News reports quoted Seward from the June 1 Ohio Tax Credit Authority meeting in Columbus, the state capital, said Milacron officials had been looking at whether to move more than 750 of its Ohio jobs to Indiana. Job-retention tax credits typically have a competitive component, designed to boost jobs in the state.
A spokeswoman for the Indiana Economic Development Corp. declined to comment. Milacron officials were not saying much publicly in the days after the tax credit and loan were announced.
“The move is an in-market move. The primary reason is essentially to help facilitate growth for the company,” a Milacron spokesman said.
Milacron CEO Tom Goeke did not return a telephone call for this story.
Milacron will move 43 headquarters employees, with a payroll of just over $6 million, to Blue Ash, said Neil Hensley, economic development director for the city. Blue Ash has granted a $75,000 loan for bringing in the new jobs, which Hensley said is forgivable if the company meets the job goals.
Milacron was founded in 1860 as Cincinnati Screw and Tap Co.
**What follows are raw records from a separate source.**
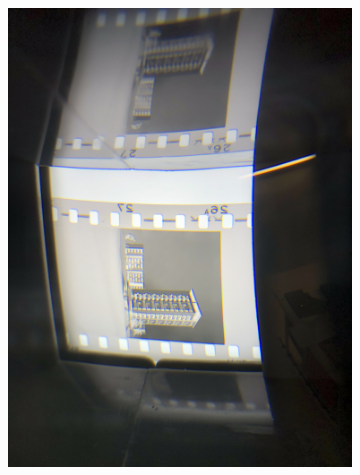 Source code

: \begin{figure}[H]
\begin{subfigure}{0.24\textwidth}
        \includegraphics[width=\linewidth]{Illustrations/P7.jpg}
        \caption{}
    \end{subfigure}
    \begin{subfigure}{0.24\textwidth}

\end{subfigure}
\end{figure}
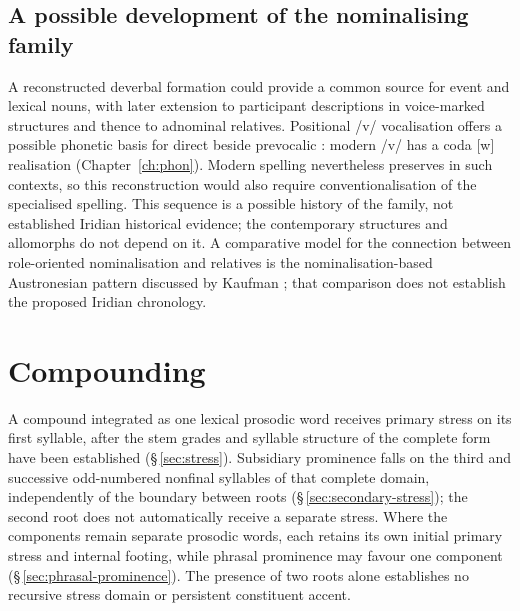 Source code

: \subsection{A possible development of the nominalising family}
\label{sec:nm-derived-history}

A reconstructed deverbal  formation could provide a common source
for event and lexical nouns, with later extension to participant descriptions
in voice-marked structures and thence to adnominal relatives. Positional /v/
vocalisation offers a possible phonetic basis for direct  beside
prevocalic : modern /v/ has a coda [w] realisation
(Chapter~\ref{ch:phon}). Modern spelling nevertheless preserves 
in such contexts, so this reconstruction would also require conventionalisation
of the specialised  spelling. This sequence is a possible history of the family,
not established Iridian historical evidence; the contemporary structures and
allomorphs do not depend on it. A comparative model for the connection between
role-oriented nominalisation and relatives is the nominalisation-based
Austronesian pattern discussed by Kaufman \cite[§3.4]{kaufman2026}; that
comparison does not establish the proposed Iridian chronology.

\FloatBarrier

\section{Compounding}\label{sec:compound-prosody}

A compound integrated as one lexical prosodic word receives primary stress on
its first syllable, after the stem grades and syllable structure of the complete
form have been established (§\,\ref{sec:stress}). Subsidiary prominence
falls on the third and successive odd-numbered nonfinal syllables of that
complete domain, independently of the boundary between roots
(§\,\ref{sec:secondary-stress}); the second root does not automatically
receive a separate stress. Where the components remain separate prosodic
words, each retains its own initial primary stress and internal footing,
while phrasal prominence may favour one component
(§\,\ref{sec:phrasal-prominence}). The presence of two roots alone
establishes no recursive stress domain or persistent constituent accent.
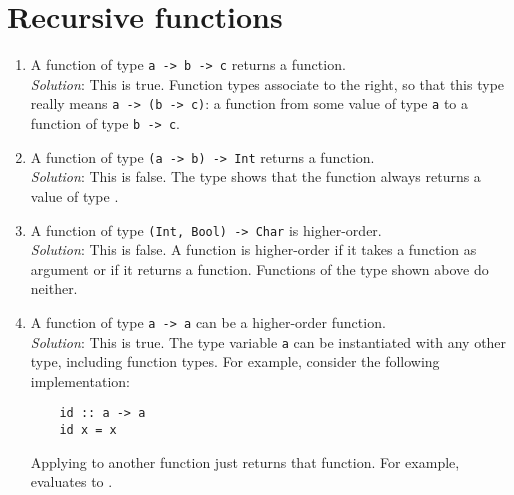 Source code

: \section{Recursive functions}

\taskLine

	
\begin{enumerate}
	\item A function of type \texttt{\small a -> b -> c} returns a function. \\
	\emph{Solution}: This is true. Function types associate to the right, so that this type really means \texttt{\small a -> (b -> c)}: a function from some value of type \texttt{\small a} to a function of type \texttt{\small b -> c}.
	\item A function of type \texttt{\small (a -> b) -> Int} returns a function. \\
	\emph{Solution}: This is false. The type shows that the function always returns a value of type .
	\item A function of type \texttt{\small (Int, Bool) -> Char} is higher-order. \\
	\emph{Solution}: This is false. A function is higher-order if it takes a function as argument or if it returns a function. Functions of the type shown above do neither.
	\item A function of type \texttt{\small a -> a} can be a higher-order function.\\
	\emph{Solution}: This is true. The type variable \texttt{\small a} can be instantiated with any other type, including function types. For example, consider the following implementation:
	\begin{verbatim}
	id :: a -> a
	id x = x
	\end{verbatim}
	Applying  to another function just returns that function. For example,  evaluates to .
\end{enumerate}

\taskLine

	
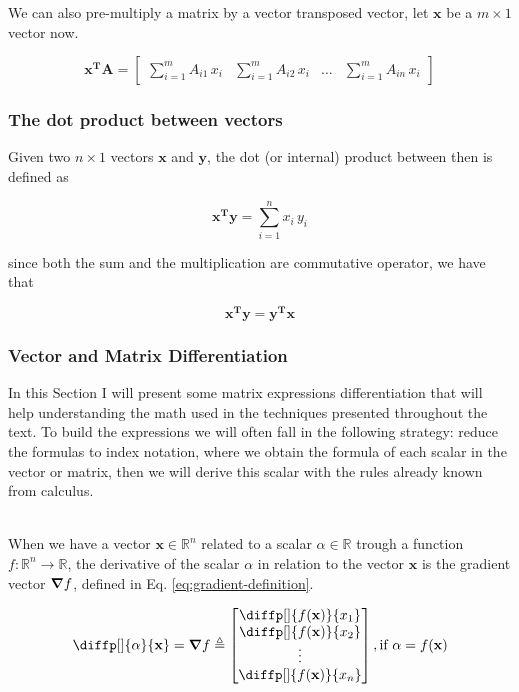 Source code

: \documentclass[12pt]{article}
\newcommand{\bvec}[1]{\mathbf{#1}} %
\newcommand{\bvecT}[1]{\mathbf{#1^T}} %
\newcommand{\mat}[1]{\mathbf{#1}}
\newcommand{\Sum}[3][i]{\sum\limits_{#1 = #2}^{#3}}
\newcommand{\R}{\mathbb{R}}
\newcommand{\hsix}[1]{\noindent{\normalsize \textbf{#1}}}
\begin{document}
We can also pre-multiply a matrix by a vector transposed vector, let $\bvec{x}$ be a $m\times 1$ vector now.

\begin{equation}
    \bvecT{x} \mat{A} = \begin{bmatrix}
        \sum\limits_{i = 1}^{m} A_{i1} \, x_i &
        \sum\limits_{i = 1}^{m} A_{i2} \, x_i & \dots &
        \sum\limits_{i = 1}^{m} A_{in} \, x_i
    \end{bmatrix}
    \label{eq:vector-matrix-multiplication}
\end{equation}

\subsubsection{The dot product between vectors}
Given two $n\times 1$ vectors $\bvec{x}$ and $\bvec{y}$, the dot (or internal) product between then is defined as

\begin{equation}
    \bvecT{x}\bvec{y} = \Sum{1}{n} x_i\,y_i
    \label{eq:dot-product}
\end{equation}

since both the sum and the multiplication are commutative operator, we have that

\begin{equation}
    \bvecT{x}\bvec{y} = \bvecT{y}\bvec{x}
\end{equation}
\subsubsection{Vector and Matrix Differentiation}
In this Section I will present some matrix expressions differentiation that will help understanding the math used in the techniques presented throughout the text. To build the expressions we will often fall in the following strategy: reduce the formulas to index notation, where we obtain the formula of each scalar in the vector or matrix, then we will derive this scalar with the rules already known from calculus.

\hsix{The Gradient Vector}\\
When we have a vector $\bvec{x} \in \R^n$ related to a scalar $\alpha \in \R$ trough a function $f: \R^n \to \R$, the derivative of the scalar $\alpha$ in relation to the vector $\bvec{x}$ is the gradient vector $\grad{f}$, defined in Eq. \ref{eq:gradient-definition}.

\renewcommand{\arraystretch}{1.5}
\begin{equation}
    \diffp[]{\alpha}{\bvec{x}} = \grad{f} \triangleq \begin{bmatrix}
        \diffp[]{f(\bvec{x})}{x_1} \\
        \diffp[]{f(\bvec{x})}{x_2} \\
        \vdots \\
        \diffp[]{f(\bvec{x})}{x_n} \\
    \end{bmatrix}, \text{if $\alpha = f(\bvec{x})$}
    \label{eq:gradient-definition}
\end{equation}
\renewcommand{\arraystretch}{1.0}
\end{document}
The company was officially incorporated in 1884. It was renamed Cincinnati Milacron in 1970, two years after the company began manufacturing injection molding machines.
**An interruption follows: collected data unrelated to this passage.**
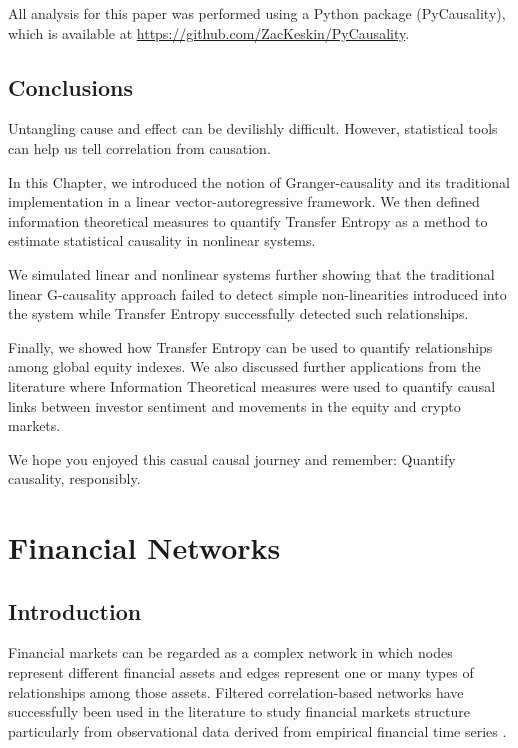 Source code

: \documentclass[]{book}
\theoremstyle{definition}
\theoremstyle{definition}
\theoremstyle{definition}
\theoremstyle{remark}
\begin{document}
All analysis for this paper was performed using a Python package
(PyCausality), which is available at
\url{https://github.com/ZacKeskin/PyCausality}.

\section{Conclusions}\label{conclusions}

Untangling cause and effect can be devilishly difficult. However,
statistical tools can help us tell correlation from causation.

In this Chapter, we introduced the notion of Granger-causality and its
traditional implementation in a linear vector-autoregressive framework.
We then defined information theoretical measures to quantify Transfer
Entropy as a method to estimate statistical causality in nonlinear
systems.

We simulated linear and nonlinear systems further showing that the
traditional linear G-causality approach failed to detect simple
non-linearities introduced into the system while Transfer Entropy
successfully detected such relationships.

Finally, we showed how Transfer Entropy can be used to quantify
relationships among global equity indexes. We also discussed further
applications from the literature where Information Theoretical measures
were used to quantify causal links between investor sentiment and
movements in the equity and crypto markets.

We hope you enjoyed this casual causal journey and remember: Quantify
causality, responsibly.

\chapter{Financial Networks}\label{financial-networks}

\section{Introduction}\label{introduction-2}

Financial markets can be regarded as a complex network in which nodes
represent different financial assets and edges represent one or many
types of relationships among those assets. Filtered correlation-based
networks have successfully been used in the literature to study
financial markets structure particularly from observational data derived
from empirical financial time series
\citep[\citet{Tumminello26072005}]{bardoscia2017pathways, 10.1371/journal.pone.0017994, Mantegna1999, aste2010correlation, Tumminello201040}.
\end{document}
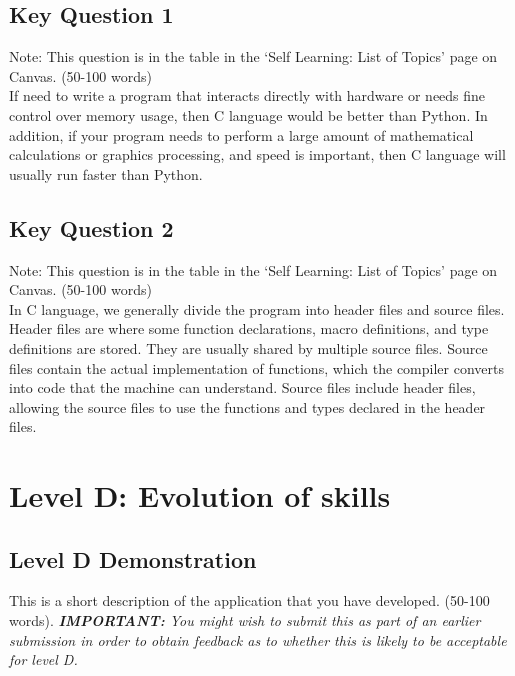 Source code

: \documentclass[a4paper, 11pt]{report}
\begin{document}
\subsection{Key Question 1}
Note: This question is in the table in the ‘Self Learning: List of Topics’ page on Canvas. (50-100 words)\\

If need to write a program that interacts directly with hardware or needs fine control over memory usage, then C language would be better than Python. In addition, if your program needs to perform a large amount of mathematical calculations or graphics processing, and speed is important, then C language will usually run faster than Python.\\

\subsection{Key Question 2}
Note: This question is in the table in the ‘Self Learning: List of Topics’ page on Canvas. (50-100 words)\\

In C language, we generally divide the program into header files and source files. Header files are where some function declarations, macro definitions, and type definitions are stored. They are usually shared by multiple source files. Source files contain the actual implementation of functions, which the compiler converts into code that the machine can understand. Source files include header files, allowing the source files to use the functions and types declared in the header files.\\



\newpage
\section{Level D: Evolution of skills}
\vspace{5mm}
\subsection{Level D Demonstration}

This is a short description of the application that you have developed. (50-100 words).
\textit{{\bf IMPORTANT:} You might wish to submit this as part of an earlier submission in order to obtain feedback as to whether this is likely to be acceptable for level D.}
\end{document}
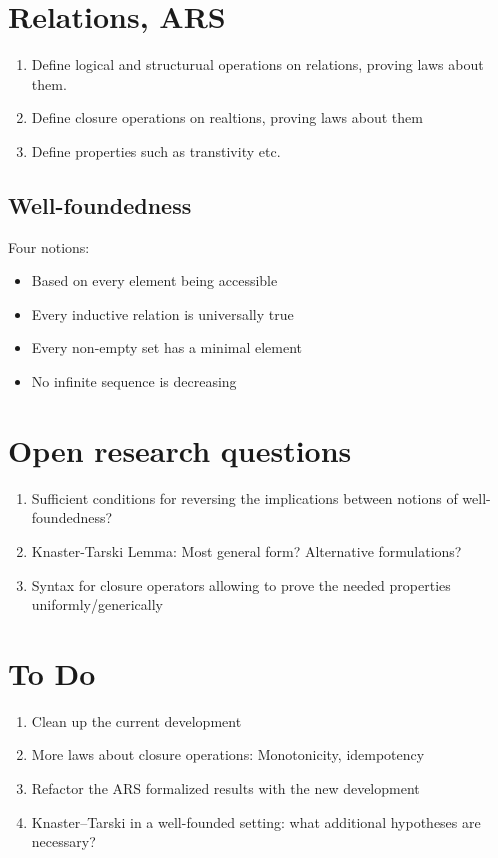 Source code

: \documentclass{scrartcl}
\begin{document}
\section{Relations, ARS}


\begin{enumerate}
  \item Define logical and structurual operations on relations, proving laws about them.
  \item Define closure operations on realtions, proving laws about them
  \item Define properties such as transtivity etc.
\end{enumerate}
 
\subsection{Well-foundedness}

Four notions:
\begin{itemize}
  \item Based on every element being accessible
  \item Every inductive relation is universally true
  \item Every non-empty set has a minimal element
  \item No infinite sequence is decreasing
\end{itemize}



\section{Open research questions}
\begin{enumerate}
  \item Sufficient conditions for reversing the implications between notions of 
  well-foundedness?
  \item Knaster-Tarski Lemma: Most general form? Alternative formulations?
  \item Syntax for closure operators allowing to prove the needed properties
  uniformly/generically
\end{enumerate}

\section{To Do}
\begin{enumerate}
  \item Clean up the current development
  \item More laws about closure operations: Monotonicity, idempotency
  \item Refactor the ARS formalized results with the new development
  \item Knaster--Tarski in a well-founded setting: what additional
  hypotheses are necessary?
\end{enumerate}
\end{document}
“They're one of the most recognizable names in major Cincinnati industry,” Hensley said. The region remains an industrial center, as manufacturing jobs make up a higher percentage of the overall workforce there than in many other parts of the country, he said.
Milacron's headquarters will move into a multi-tenant office building in Blue Ash. A developer purchased the building a year ago and has done a major renovation. Milacron is the first new tenant in the refurbished building, Hensley said.
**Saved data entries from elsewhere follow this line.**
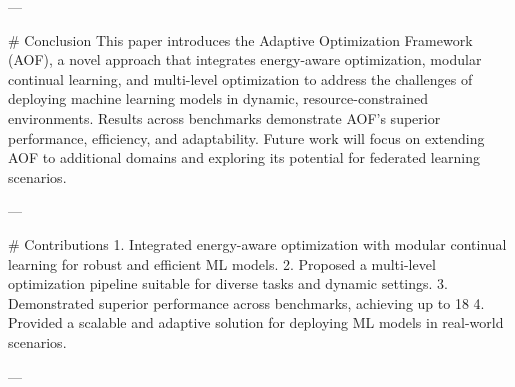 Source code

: ---

# Conclusion  
This paper introduces the Adaptive Optimization Framework (AOF), a novel approach that integrates energy-aware optimization, modular continual learning, and multi-level optimization to address the challenges of deploying machine learning models in dynamic, resource-constrained environments. Results across benchmarks demonstrate AOF's superior performance, efficiency, and adaptability. Future work will focus on extending AOF to additional domains and exploring its potential for federated learning scenarios.

---

# Contributions  
1. Integrated energy-aware optimization with modular continual learning for robust and efficient ML models.  
2. Proposed a multi-level optimization pipeline suitable for diverse tasks and dynamic settings.  
3. Demonstrated superior performance across benchmarks, achieving up to 18%
4. Provided a scalable and adaptive solution for deploying ML models in real-world scenarios.  

--- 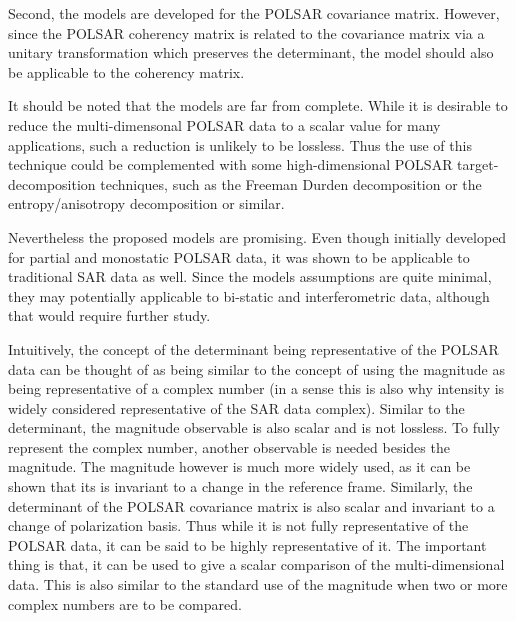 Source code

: \documentclass[journal]{IEEEtran}
\begin{document}
Second, the models are developed for the POLSAR covariance matrix.
However, since the POLSAR coherency matrix is related to the covariance matrix via a unitary transformation which preserves the determinant,
  the model should also be applicable to the coherency matrix.

It should be noted that the models are far from complete.
While it is desirable to reduce the multi-dimensonal POLSAR data to a scalar value for many applications,
  such a reduction is unlikely to be lossless.  
Thus %
the use of this technique could be complemented with some high-dimensional POLSAR target-decomposition techniques, such as the Freeman Durden decomposition \cite{Freeman_1998_TGRS_963} or the entropy/anisotropy decomposition \cite{Cloude_1997_TGRS_68} or similar.

Nevertheless the proposed models are promising.
Even though initially developed for partial and monostatic POLSAR data,
  it was shown to be applicable to traditional SAR data as well.
Since the models assumptions are quite minimal, they may potentially applicable to bi-static and interferometric data, although that would require further study.

Intuitively, the concept of the determinant being representative of the POLSAR data can be thought of as being similar to the concept of using the magnitude as being representative of a complex number
(in a sense this is also why intensity is widely considered representative of the SAR data complex).
Similar to the determinant, the magnitude observable is also scalar and is not lossless.
To fully represent the complex number, another observable is needed besides the magnitude.
The magnitude however is much more widely used, as it can be shown that its is invariant to a change in the reference frame.
Similarly, the determinant of the POLSAR covariance matrix is also scalar and invariant to a change of polarization basis.
Thus while it is not fully representative of the POLSAR data, it can be said to be highly representative of it.
The important thing is that, it can be used to give a scalar comparison of the multi-dimensional data.
This is also similar to the standard use of the magnitude when two or more complex numbers are to be compared. %
\end{document}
June 1 was a big day for Blue Ash. Kroger Co., the Cincinnati-based grocery chain, also won an Ohio tax credit and announced it was bringing in 649 new jobs to Blue Ash for its new business administration and distribution centers.
Kroger, a Fortune 500 company, dwarfs Milacron. But Hensley, a native of Cincinnati who has years of economic development experience, said “Cincinnati Milacron” is an important manufacturing company, both locally and internationally.
“When I've traveled the world, it was always very interesting to me to be in a factory in China, in Germany or Japan, and to see the name Cincinnati on a piece of machinery. It was always a source of pride to see the Cincinnati name in so many companies' factories,” Hensley said.
In addition to injection molding presses, Milacron makes extruders, blow molding machines and structural foam molding machines, as well as mold bases and components, hot runners and coinjection molding systems.
An initial public stock offering is in Milacron's future. The company announced April 3 that it plans an IPO on either the New York Stock Exchange of NASDAQ Global Market.
That would mark a return to the stock market, since Milacron was traded on the NYSE for years until getting delisted in 2008. Private equity owners took Milacron private in 2009, after Milacron filed for Chapter 11 reorganization. The company soon emerged from Chapter 11, and recently has been buying companies and adding new technologies.